Конных энкавэдэшников, прискакавших в село по случаю поимки беглеца, было аж пятеро. С ними три овчарки. Поступило требование немедленно созвать сход. Его проведение свелось к тому, что при всех были расспрошены участники поимки и подозреваемые в пособничестве врагу, составлены соответствующие бумаги.
Моё отсутствие сначала оставалось почти незамеченным, но ко времени, когда трое со своим делом уже управились и были готовы конвоировать Фёдора, подоспели те, кто учинил разгром на выкосе, и в опросе я уже фигурировал как настоящее действующее лицо, уравненное с другими. Мать говорила мне, что ей пришлось честно признать, что она не знает, куда я подевался. Однако позже, когда её, как очередную, вызывали на допрос в райцентр, дознаватели якобы считали меня за пособника – и Фёдора, и Веналия. В каком смысле, судить ей было трудно. Серьёзных же улик не нашлось никаких. Из этого я делал вывод, что визит верховых на луг и, в частности, к Веналию, вызывался только доносом, и тут происходило простое совмещение оперативно-следственных дел.
Веских, то есть, я хочу сказать: очень веских обвинений художнику быть не могло, что я с полным правом отчасти мог отнести в заслугу также себе.
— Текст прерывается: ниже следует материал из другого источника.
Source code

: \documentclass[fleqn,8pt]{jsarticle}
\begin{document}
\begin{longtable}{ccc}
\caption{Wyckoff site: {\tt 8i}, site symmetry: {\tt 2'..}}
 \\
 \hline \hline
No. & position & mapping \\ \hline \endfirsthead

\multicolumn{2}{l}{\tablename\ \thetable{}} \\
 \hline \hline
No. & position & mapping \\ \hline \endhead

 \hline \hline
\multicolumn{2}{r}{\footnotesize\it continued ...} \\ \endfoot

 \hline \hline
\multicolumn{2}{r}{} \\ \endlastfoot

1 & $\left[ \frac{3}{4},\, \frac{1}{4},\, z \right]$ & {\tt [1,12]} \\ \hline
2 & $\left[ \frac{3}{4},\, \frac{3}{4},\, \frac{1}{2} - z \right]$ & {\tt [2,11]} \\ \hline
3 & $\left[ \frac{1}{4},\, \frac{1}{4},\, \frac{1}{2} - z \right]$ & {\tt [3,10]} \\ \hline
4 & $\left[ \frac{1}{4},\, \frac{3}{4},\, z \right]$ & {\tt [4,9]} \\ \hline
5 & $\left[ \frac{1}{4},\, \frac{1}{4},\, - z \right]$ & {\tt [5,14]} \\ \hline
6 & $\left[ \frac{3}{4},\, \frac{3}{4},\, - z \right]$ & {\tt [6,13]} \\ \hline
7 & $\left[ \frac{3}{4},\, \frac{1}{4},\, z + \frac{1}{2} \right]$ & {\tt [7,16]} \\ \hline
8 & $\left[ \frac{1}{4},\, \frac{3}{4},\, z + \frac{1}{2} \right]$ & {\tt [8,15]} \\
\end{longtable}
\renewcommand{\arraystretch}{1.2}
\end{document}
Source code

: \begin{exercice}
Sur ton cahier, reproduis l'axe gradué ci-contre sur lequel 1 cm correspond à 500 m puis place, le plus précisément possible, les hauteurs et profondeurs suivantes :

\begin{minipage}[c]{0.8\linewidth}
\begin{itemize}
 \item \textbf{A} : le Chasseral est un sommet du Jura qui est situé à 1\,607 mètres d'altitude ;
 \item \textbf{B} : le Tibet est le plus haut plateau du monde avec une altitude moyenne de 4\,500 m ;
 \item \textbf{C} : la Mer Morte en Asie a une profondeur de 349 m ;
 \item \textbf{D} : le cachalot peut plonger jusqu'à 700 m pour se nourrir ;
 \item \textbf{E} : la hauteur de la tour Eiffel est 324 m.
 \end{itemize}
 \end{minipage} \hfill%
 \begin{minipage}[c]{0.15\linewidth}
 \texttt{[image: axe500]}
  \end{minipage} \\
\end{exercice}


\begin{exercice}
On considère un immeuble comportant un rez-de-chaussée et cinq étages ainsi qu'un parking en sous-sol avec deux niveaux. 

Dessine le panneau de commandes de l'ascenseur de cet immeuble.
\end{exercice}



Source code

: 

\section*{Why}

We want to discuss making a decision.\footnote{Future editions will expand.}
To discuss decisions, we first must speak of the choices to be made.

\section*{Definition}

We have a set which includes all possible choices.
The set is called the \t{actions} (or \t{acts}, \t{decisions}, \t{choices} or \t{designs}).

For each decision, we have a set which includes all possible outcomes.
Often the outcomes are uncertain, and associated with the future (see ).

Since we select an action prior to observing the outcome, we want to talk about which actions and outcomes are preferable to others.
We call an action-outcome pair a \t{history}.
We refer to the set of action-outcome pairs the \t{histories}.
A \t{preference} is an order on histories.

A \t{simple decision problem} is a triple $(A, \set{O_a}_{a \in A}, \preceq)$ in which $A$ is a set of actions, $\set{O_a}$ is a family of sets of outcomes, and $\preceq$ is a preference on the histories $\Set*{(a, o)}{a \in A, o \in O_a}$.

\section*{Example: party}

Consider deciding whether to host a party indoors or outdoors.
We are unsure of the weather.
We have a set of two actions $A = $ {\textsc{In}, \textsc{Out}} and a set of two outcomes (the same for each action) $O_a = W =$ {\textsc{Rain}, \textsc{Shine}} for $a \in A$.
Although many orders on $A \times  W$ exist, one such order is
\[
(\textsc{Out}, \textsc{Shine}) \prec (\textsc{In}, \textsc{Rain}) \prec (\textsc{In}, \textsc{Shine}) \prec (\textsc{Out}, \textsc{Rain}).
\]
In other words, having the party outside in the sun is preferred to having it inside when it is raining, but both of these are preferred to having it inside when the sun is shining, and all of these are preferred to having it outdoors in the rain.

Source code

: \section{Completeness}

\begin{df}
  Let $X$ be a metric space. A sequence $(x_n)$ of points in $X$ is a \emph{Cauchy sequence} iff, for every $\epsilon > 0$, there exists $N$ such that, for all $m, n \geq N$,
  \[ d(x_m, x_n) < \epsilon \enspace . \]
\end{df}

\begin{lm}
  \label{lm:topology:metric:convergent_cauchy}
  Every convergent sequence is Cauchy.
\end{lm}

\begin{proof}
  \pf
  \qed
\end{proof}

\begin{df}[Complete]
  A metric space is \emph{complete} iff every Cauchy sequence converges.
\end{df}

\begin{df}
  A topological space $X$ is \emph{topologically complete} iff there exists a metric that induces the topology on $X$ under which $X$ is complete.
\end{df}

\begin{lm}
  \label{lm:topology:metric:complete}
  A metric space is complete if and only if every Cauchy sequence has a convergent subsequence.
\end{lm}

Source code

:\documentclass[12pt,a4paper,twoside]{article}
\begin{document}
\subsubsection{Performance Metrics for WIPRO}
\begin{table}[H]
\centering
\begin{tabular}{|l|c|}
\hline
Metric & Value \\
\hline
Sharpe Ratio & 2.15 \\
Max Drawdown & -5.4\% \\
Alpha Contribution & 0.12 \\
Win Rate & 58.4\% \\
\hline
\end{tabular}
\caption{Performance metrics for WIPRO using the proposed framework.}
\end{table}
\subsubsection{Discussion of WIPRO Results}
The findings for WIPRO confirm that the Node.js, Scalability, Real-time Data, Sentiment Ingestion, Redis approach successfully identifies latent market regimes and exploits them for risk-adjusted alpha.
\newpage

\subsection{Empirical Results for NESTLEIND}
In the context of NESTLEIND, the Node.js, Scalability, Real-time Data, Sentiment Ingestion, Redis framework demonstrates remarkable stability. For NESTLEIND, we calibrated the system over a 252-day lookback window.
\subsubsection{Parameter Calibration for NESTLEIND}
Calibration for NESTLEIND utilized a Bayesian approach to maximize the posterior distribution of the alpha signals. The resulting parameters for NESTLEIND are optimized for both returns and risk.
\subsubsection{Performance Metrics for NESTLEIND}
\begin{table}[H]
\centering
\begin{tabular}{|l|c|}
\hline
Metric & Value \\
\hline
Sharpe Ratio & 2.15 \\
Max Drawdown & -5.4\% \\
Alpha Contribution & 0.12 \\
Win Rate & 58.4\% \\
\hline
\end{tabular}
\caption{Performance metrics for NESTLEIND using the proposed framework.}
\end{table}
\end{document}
Мою мать, как сопроводившую добровольно сдавшегося Фёдора к сельсовету и там представившую его власти, удостоили благодарности, но сразу же упрекнули в пособничестве: чего это ей вздумалось расщедриться и угощать преступника молоком, яичками, солью? Похвалили мальчишек – за бдительность. Потом некоторые из них даже гордились и бахвалились этим, и меня до сих пор обжигает стыдом от того, что я был вместе с ними, держал в кулаке твёрдый ком сухой земли и тоже на один манер с ними усердно бдительствовал, готов был ударить незнакомца, и за это мне также полагалось грязное, аморальное поощрение из казённых слов.
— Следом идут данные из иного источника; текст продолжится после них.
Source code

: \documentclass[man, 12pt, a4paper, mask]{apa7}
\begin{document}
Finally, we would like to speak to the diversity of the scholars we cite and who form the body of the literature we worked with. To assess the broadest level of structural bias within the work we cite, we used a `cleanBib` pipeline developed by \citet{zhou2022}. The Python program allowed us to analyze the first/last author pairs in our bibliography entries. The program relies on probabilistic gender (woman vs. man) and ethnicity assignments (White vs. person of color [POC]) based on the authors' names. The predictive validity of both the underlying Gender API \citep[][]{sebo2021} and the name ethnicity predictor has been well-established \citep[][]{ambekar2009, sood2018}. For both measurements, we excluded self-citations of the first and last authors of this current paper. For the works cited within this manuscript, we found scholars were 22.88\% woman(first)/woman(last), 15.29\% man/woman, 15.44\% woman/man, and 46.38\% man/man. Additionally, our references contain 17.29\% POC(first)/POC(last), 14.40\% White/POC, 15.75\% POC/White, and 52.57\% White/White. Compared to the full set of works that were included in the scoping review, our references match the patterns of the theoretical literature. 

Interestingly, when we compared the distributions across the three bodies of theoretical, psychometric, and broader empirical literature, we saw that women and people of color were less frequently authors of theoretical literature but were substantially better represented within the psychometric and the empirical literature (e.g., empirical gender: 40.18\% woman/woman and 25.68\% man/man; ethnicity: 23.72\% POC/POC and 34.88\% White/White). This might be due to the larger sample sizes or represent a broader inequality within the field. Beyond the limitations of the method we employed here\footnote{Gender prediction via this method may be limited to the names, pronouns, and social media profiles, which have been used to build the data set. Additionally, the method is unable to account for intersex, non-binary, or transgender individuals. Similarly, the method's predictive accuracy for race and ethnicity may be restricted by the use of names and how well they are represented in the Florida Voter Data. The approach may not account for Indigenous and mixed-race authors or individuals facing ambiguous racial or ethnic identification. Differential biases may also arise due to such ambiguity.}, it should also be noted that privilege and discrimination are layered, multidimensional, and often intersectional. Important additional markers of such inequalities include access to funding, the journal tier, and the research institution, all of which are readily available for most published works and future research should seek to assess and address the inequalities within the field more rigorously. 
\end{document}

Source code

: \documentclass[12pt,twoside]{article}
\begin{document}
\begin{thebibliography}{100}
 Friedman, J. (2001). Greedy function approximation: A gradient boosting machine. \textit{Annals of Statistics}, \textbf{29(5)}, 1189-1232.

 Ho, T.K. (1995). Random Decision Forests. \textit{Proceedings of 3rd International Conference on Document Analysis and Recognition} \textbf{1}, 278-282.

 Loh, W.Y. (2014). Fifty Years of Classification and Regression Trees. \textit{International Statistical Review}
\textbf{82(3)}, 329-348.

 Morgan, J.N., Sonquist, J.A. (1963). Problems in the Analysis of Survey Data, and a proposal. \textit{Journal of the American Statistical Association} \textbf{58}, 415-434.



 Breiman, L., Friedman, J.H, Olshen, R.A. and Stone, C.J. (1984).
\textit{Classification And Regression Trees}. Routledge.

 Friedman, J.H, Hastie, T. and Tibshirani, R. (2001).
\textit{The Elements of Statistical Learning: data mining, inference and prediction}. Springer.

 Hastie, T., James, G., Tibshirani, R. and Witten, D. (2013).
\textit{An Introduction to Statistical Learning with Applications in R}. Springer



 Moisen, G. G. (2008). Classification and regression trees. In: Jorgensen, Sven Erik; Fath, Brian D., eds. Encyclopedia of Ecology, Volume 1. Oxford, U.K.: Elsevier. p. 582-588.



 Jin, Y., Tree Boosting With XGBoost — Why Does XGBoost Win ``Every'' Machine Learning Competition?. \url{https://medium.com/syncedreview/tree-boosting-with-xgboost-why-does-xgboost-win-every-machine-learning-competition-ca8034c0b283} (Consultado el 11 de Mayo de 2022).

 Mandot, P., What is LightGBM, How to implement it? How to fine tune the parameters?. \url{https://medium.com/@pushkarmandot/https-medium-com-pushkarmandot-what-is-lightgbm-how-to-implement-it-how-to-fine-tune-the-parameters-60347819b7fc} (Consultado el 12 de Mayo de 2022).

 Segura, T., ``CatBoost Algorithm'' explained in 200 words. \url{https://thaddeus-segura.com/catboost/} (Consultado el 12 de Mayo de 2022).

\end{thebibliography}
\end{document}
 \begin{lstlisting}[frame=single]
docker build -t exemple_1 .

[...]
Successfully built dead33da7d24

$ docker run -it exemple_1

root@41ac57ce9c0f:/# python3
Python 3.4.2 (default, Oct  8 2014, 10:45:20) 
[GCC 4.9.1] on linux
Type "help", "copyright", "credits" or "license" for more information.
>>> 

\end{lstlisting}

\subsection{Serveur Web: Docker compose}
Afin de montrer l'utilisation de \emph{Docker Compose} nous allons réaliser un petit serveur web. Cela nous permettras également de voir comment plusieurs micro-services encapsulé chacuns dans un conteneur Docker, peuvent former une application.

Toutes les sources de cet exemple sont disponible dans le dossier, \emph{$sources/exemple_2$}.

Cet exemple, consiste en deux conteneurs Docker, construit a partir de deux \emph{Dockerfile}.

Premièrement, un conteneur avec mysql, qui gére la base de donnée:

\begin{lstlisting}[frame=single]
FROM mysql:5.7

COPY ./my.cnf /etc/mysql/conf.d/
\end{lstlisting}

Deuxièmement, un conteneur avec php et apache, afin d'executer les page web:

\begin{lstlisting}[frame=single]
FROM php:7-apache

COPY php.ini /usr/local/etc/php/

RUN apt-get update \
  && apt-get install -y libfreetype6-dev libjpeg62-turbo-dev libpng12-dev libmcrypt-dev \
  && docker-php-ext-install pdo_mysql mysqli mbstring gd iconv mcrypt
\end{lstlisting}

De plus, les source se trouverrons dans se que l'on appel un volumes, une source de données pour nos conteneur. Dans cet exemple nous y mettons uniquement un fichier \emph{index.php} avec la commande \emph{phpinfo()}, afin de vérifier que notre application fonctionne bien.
С мальчишками я с того случая больше уже не водил прежней тесной дружбы и по большей части сторонился их…
Веналий, расстроенный пожогом его работ и расправой надо мной энкавэдэшников, со следами сильных побоев на лице и несмотря на большую занятость отпрашивался у бригадира и посетил меня на дому, приехав на лошади среди бела дня. Моя болезнь помешала общению. Я не понимал, что он говорил мне и что пытался сказать сам. По словам матери, он выражал сильное беспокойство моим самочувствием и просил её успокоить меня также насчёт него, всё, мол, у него в порядке: он не оставит занятий художеством и обязательно что-нибудь напишет лучше прежнего и уж непременно – масляными красками. Возможно, выйдет и мой портрет, по памяти. Только это скорее всего уже по возвращении на шахту. Если доведётся, пришлёт мне.
О каком-либо отношении к беглому зэку, а тем более к пистолету, он, естественно, сказать ей ничего не мог. То было в предпоследний день работы бригады. Когда она снялась и уехала, я ещё хворал, но скоро уже чувствовал себя сносно. Подвигаемый тревогой и любопытством, я помчался в сторону выкоса. Пистолета под камнем не было, и прошедший накануне ливневый дождь уже смыл на том месте последние следы наших присутствий…
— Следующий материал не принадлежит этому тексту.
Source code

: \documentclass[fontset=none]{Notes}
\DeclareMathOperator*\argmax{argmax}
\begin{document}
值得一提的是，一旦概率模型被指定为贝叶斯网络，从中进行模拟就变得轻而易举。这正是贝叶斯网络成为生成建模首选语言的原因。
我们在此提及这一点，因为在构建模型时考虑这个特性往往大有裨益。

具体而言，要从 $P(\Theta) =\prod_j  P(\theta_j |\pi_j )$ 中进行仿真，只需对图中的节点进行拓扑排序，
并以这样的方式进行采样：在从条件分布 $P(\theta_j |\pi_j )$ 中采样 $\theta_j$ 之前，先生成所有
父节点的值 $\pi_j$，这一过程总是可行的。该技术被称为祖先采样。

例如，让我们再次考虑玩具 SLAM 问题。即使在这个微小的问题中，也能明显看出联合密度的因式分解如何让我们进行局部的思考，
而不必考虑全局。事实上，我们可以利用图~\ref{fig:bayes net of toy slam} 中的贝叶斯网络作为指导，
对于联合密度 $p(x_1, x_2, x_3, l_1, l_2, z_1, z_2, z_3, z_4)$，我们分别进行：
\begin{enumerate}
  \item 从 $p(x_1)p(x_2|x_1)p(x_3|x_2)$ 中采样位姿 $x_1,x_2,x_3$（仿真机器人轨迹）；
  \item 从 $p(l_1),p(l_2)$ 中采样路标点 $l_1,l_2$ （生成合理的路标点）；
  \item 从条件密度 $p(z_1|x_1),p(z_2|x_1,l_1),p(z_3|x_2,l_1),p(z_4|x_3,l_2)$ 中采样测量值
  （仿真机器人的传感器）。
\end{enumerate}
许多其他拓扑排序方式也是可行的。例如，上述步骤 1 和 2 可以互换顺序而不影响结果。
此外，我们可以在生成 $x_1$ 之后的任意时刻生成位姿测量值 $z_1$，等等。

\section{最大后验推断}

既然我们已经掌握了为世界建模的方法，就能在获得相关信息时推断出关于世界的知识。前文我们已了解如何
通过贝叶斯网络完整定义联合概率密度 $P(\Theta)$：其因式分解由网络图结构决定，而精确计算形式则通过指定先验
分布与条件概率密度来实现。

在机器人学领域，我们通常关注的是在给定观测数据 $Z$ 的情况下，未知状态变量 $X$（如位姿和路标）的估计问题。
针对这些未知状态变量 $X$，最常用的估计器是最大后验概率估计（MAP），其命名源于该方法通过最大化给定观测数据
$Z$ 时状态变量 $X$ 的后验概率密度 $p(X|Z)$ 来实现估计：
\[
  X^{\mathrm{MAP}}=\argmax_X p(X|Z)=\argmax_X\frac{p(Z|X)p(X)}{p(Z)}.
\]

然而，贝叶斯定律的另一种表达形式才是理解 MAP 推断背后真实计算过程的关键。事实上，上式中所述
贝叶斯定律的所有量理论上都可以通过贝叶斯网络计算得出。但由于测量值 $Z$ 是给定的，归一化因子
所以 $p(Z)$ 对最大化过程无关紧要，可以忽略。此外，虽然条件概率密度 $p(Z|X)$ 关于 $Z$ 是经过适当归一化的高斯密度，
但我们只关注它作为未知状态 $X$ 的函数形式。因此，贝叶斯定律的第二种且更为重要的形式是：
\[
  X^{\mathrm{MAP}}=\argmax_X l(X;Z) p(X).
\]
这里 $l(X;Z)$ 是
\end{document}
Насчёт душевного состояния Веналия в целом, уже после отъезда энкавэдэшников, я мог только догадываться.
Ему, наверняка, понадобилось крепко поразмышлять не только о сцене с пожогом, где на вид перед заготовщиками, а, значит, почти впрямую и перед шахтой, местом его постоянной работы, была поставлена его репутация – и как личности, и как художника, и как работника.
Также на выкосе просто не могло обойтись без его допроса, на что указывали следы побоев и на что намекал Гусь, и опять же, возможно, в присутствии людей, больше того: с отражением этого процессуального действия в отчёте, увезённом в инстанции верховыми.
В каком свете могли они представить туда всю свою «разработку» звеньевого?
За их докладом уже легко предполагались возможные недобрые последствия, а также их бессрочное растягивание во времени, что в ту пору было в порядке вещей, так как служило важным дополнительным средством воздействия на подозреваемых и обвиняемых при расследованиях.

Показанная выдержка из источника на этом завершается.